Positive test results were defined as being below the 5th percentile of the predicted pre-bronchodilator FEV1/FEV6 ratio (i.e. the LLN) using the NHANES III equations.39 Alternative positive test results were also pre-specified, including post-bronchodilator FEV1/FEV6 below the LLN, and various cut-points of the FEV1/FEV6 ratio.

Reference test: post-bronchodilator confirmatory spirometry

Post-bronchodilator confirmatory spirometry was conducted according to American Thoracic Society and European Respiratory Society 2005 guidelines40 by trained researchers using the ndd Easy on-PC spirometer. Participants received 400 μg of Salbutamol and after waiting at least 20 min, performed a minimum of 3 (maximum of 6) blows until repeatability was achieved. Although the lung monitor and spirometry tests were administered by the same researcher, the tests were in effect administered blind of each other, as researchers did not record the FEV1/FEV6 ratio for the lung monitor before administering confirmatory spirometry.

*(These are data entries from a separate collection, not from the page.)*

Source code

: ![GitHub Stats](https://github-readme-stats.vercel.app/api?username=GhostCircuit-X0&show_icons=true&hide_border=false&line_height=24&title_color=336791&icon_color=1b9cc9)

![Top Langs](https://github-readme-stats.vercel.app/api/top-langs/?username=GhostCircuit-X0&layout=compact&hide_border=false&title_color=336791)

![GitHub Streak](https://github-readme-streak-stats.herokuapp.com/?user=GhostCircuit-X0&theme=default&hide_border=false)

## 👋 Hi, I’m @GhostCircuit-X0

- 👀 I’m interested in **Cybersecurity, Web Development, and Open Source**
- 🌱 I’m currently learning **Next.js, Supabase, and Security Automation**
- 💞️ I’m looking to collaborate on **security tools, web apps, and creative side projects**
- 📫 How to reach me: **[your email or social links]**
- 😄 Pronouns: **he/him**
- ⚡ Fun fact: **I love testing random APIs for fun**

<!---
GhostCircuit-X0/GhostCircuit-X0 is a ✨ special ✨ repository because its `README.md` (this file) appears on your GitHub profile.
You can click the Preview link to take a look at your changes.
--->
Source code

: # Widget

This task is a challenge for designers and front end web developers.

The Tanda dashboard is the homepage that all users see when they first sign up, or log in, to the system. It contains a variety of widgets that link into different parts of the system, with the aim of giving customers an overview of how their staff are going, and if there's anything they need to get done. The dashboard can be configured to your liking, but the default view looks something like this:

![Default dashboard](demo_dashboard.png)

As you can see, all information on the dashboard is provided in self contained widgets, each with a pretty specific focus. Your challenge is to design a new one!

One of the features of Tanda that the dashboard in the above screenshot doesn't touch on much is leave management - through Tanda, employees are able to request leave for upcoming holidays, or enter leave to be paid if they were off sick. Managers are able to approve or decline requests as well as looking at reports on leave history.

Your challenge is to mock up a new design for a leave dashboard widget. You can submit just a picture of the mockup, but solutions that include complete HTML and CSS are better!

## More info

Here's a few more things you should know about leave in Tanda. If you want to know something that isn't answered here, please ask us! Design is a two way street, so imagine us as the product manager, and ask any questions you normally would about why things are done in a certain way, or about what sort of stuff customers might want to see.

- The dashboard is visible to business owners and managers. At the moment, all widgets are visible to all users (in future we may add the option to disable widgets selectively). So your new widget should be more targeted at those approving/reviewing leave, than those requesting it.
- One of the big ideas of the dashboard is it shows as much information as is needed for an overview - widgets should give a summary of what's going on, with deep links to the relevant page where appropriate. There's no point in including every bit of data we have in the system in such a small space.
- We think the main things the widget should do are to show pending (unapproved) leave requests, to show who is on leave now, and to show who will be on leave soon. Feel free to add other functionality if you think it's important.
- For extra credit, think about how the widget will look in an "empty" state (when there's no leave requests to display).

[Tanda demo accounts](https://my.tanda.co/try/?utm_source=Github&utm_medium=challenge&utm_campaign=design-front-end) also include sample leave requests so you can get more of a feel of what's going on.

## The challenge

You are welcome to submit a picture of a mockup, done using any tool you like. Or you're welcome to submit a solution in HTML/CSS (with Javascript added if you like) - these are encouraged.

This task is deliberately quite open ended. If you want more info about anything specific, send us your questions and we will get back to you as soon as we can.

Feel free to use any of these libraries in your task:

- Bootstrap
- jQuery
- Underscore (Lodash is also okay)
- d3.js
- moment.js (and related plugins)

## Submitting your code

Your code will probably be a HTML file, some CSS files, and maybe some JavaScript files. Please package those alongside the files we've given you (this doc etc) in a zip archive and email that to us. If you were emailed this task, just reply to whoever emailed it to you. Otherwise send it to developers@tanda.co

Cases were defined as participants whose predicted FEV1/FVC ratio was below the LLN using the NHANES III equations, according to confirmatory spirometry. Participants not meeting this criterion formed the controls.

Aims

The primary aim was to assess the pre-bronchodilator test accuracy (sensitivity and specificity) of the lung monitor (FEV1/FEV6) against post-bronchodilator confirmatory spirometry (FEV1/FVC), using the LLN definition of airflow obstruction.

We also aimed to assess the correlation and agreement between lung function measures from both devices and to compare test accuracy of pre- and post-bronchodilator lung monitor data. Finally, to identify the threshold that optimised sensitivity and specificity, we explored the effect of using different FEV1/FEV6 thresholds, including the fixed ratio of <0.7, to define a positive test result on the lung monitor.

Sample size

We calculated that we required a sample size of 248 cases and 248 controls to detect an assumed sensitivity of 85%21,27 while ensuring the lower bound of the CI was >80%.

Statistical analysis

We evaluated the diagnostic test accuracy of the lung monitor (index test) for all participants with complete data for the index and reference tests. We estimated sensitivity and specificity of the lung monitor using pre-bronchodilator data. We compared test accuracy of pre- and post-bronchodilator lung monitor blows, using McNemar’s test. Using continuous test values, we assessed the discriminatory accuracy of FEV1 and FEV6 measured by the lung monitor via receiver operating characteristic curve analysis. We then conducted sensitivity analyses using a fixed ratio definition of obstruction to identify a lung monitor FEV1/FEV6 optimal threshold.

To account for the case–control study design, post-test probabilities (herein referred to as positive predictive values (PPV)) were calculated using Bayes’ Theorem to reflect current COPD prevalence in the UK. For our tables and appendices, we calculated PPVs based on COPD prevalence among adults aged ≥40 years being 3–10%.1,41

All analyses were conducted in Stata SE v15.

The paper was written according to the STARD guidance42 for reporting studies of diagnostic accuracy.